The task
Report each line of the data that includes the word "cite".

╭─ Input for this task

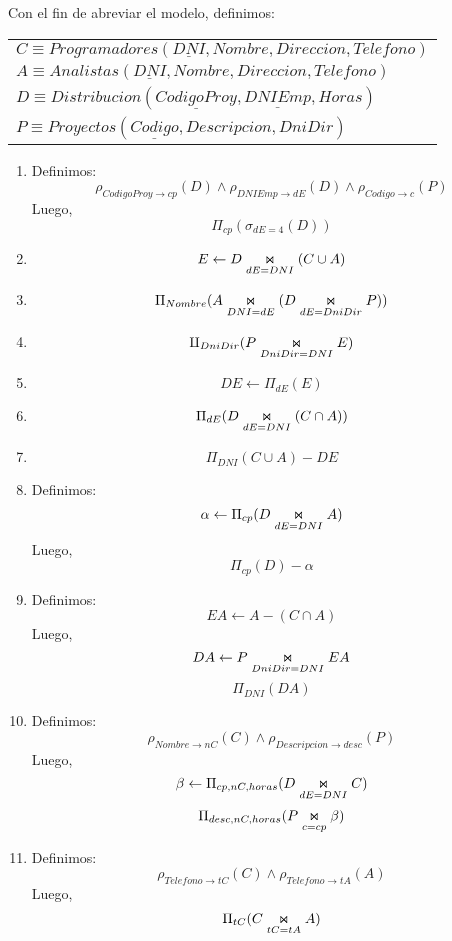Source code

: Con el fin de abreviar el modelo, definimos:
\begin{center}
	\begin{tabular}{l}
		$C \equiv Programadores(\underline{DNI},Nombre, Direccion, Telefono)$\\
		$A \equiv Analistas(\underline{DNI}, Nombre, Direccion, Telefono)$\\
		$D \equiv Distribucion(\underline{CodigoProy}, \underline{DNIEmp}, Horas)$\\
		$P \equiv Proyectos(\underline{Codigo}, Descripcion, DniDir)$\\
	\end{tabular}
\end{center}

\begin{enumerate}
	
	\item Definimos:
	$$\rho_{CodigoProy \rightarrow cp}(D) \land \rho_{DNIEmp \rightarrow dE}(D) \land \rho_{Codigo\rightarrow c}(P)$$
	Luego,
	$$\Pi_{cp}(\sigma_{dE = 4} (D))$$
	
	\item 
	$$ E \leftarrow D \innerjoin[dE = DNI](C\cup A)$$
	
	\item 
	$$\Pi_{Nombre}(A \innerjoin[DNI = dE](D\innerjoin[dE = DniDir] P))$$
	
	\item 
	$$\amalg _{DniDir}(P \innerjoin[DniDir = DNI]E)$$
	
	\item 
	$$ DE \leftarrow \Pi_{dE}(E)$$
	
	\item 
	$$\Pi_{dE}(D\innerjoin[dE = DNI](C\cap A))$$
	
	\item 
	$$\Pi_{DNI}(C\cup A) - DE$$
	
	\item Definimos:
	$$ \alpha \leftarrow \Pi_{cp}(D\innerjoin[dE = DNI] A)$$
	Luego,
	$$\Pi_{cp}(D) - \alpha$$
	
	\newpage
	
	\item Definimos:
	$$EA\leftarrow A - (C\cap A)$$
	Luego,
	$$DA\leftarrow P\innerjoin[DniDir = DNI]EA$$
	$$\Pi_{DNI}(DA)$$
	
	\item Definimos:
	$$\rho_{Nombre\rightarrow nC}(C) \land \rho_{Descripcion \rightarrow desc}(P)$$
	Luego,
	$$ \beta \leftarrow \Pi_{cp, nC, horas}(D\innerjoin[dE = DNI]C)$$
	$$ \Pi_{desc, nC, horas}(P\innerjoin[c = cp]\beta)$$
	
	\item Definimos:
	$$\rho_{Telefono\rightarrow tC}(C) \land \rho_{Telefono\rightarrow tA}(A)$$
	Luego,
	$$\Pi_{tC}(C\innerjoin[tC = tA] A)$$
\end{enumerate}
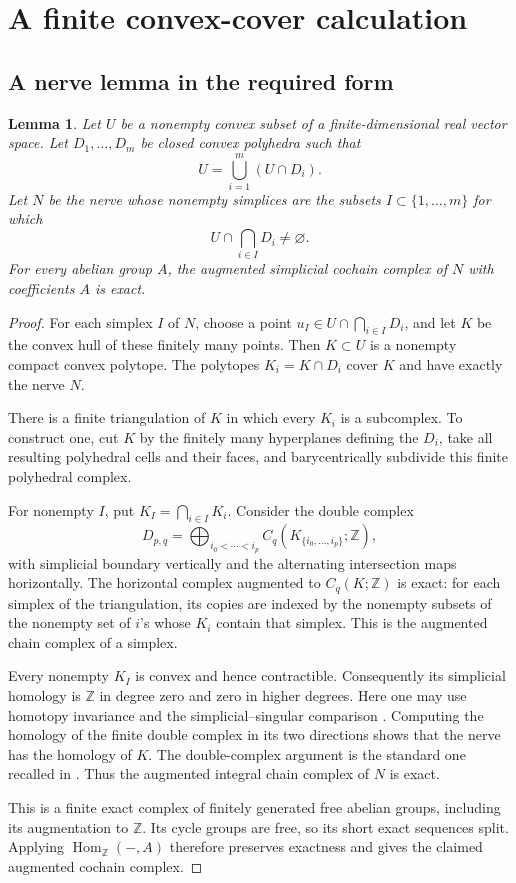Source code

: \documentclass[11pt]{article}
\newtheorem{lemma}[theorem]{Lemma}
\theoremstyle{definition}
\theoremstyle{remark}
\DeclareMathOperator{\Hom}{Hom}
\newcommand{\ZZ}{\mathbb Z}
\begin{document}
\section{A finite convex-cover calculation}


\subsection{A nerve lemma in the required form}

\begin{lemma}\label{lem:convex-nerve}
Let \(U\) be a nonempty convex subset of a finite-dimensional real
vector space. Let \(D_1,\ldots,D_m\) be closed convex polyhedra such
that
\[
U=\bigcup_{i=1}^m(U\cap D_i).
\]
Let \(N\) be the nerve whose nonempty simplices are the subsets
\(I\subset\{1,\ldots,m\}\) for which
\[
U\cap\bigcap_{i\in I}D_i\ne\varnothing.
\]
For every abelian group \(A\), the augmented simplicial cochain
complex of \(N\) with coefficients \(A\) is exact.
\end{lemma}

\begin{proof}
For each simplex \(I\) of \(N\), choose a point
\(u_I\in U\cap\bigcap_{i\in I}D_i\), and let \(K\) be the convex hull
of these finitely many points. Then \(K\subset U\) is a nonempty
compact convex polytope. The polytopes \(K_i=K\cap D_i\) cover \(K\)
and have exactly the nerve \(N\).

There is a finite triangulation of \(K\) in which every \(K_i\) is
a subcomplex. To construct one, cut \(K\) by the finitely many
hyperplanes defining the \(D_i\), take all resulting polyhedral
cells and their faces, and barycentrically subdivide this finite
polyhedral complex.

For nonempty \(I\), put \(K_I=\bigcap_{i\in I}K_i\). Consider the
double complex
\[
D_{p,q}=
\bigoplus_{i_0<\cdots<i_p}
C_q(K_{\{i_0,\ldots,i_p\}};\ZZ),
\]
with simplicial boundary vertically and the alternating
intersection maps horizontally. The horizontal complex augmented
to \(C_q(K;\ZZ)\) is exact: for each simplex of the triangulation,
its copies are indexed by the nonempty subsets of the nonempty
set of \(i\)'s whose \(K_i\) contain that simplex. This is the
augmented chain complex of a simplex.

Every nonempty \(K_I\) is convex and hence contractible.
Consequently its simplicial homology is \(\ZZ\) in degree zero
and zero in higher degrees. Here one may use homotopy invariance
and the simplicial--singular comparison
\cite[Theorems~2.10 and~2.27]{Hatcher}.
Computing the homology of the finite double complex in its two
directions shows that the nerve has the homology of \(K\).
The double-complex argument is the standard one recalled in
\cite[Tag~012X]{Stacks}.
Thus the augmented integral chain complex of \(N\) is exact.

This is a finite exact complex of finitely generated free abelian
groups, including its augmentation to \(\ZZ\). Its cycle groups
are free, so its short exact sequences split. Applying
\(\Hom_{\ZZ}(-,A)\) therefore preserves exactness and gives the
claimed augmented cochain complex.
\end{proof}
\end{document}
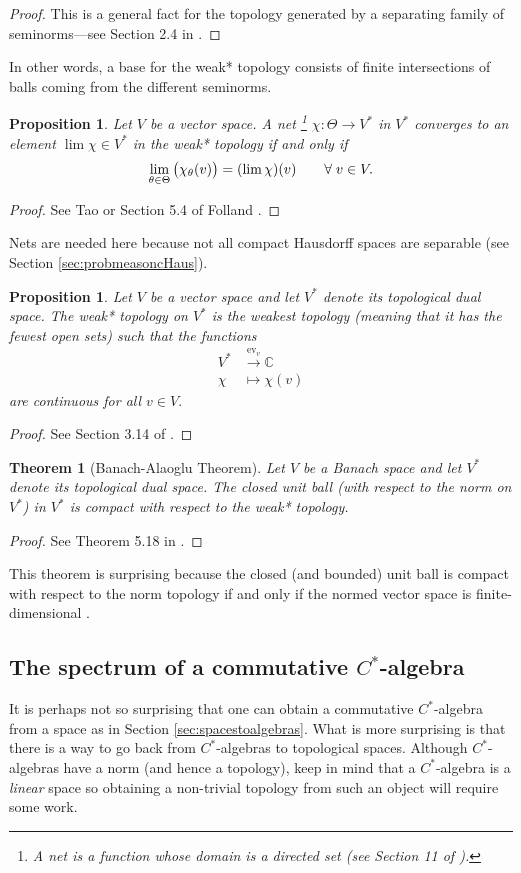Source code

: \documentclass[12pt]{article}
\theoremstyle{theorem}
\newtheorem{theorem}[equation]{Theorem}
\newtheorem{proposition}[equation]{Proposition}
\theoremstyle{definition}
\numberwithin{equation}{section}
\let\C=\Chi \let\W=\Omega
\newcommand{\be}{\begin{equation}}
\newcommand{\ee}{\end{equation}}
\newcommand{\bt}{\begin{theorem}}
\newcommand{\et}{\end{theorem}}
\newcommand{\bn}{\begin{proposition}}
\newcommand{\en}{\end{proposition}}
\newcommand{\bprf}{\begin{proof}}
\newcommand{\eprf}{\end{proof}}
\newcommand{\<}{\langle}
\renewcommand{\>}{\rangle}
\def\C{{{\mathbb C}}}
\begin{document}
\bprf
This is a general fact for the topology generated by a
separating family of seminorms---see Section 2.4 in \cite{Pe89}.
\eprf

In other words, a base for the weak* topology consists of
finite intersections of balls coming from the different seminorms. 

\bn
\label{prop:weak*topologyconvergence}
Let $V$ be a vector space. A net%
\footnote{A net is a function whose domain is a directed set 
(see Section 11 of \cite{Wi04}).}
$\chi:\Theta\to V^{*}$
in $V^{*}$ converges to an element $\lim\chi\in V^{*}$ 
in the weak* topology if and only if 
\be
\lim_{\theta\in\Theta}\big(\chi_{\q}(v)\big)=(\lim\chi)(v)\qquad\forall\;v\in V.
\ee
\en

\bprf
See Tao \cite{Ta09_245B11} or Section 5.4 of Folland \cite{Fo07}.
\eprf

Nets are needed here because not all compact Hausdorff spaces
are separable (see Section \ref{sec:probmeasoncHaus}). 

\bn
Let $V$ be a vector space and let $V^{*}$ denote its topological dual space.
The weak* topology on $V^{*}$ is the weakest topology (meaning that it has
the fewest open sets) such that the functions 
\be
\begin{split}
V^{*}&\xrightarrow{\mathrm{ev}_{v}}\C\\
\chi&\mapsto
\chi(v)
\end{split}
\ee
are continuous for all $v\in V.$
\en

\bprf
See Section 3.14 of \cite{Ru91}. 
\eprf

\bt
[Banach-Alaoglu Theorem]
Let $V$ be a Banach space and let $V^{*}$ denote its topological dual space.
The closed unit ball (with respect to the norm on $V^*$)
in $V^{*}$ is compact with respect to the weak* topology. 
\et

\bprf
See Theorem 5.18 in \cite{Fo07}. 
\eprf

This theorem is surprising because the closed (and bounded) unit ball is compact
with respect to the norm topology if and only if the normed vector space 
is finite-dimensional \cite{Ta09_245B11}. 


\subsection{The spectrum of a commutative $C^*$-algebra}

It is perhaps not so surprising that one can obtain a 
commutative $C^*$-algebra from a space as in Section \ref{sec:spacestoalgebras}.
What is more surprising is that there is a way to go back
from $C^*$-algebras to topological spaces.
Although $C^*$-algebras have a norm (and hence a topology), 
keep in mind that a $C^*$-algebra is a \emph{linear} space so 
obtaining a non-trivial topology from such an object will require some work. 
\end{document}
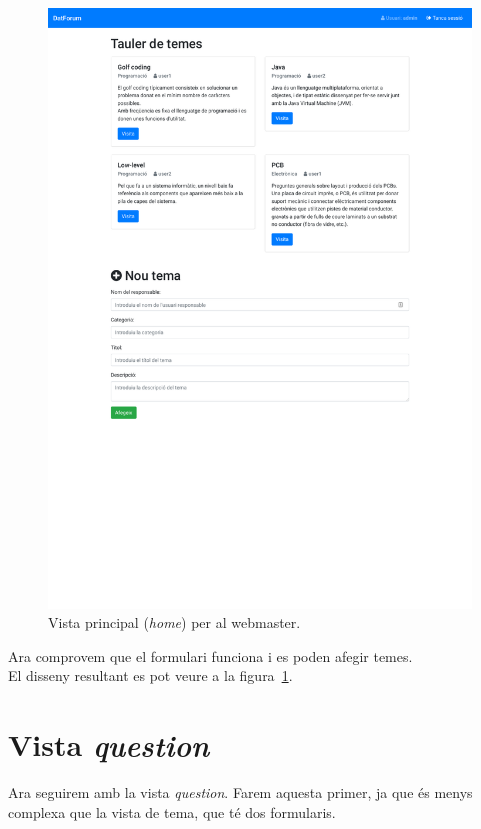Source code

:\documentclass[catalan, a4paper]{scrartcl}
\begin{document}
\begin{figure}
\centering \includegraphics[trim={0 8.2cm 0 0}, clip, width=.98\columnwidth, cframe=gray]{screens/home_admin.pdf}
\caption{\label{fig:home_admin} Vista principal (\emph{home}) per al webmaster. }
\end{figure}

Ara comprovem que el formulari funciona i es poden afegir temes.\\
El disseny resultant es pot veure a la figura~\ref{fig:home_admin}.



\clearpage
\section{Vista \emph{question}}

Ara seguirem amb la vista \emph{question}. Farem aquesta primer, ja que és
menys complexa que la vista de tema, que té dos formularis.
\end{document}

╰─

Finished task
\cite[Theorems~2.10 and~2.27]{Hatcher}.
\cite[Tag~012X]{Stacks}.
separating family of seminorms---see Section 2.4 in \cite{Pe89}.
(see Section 11 of \cite{Wi04}).}
See Tao \cite{Ta09_245B11} or Section 5.4 of Folland \cite{Fo07}.
See Section 3.14 of \cite{Ru91}. 
See Theorem 5.18 in \cite{Fo07}. 
is finite-dimensional \cite{Ta09_245B11}. 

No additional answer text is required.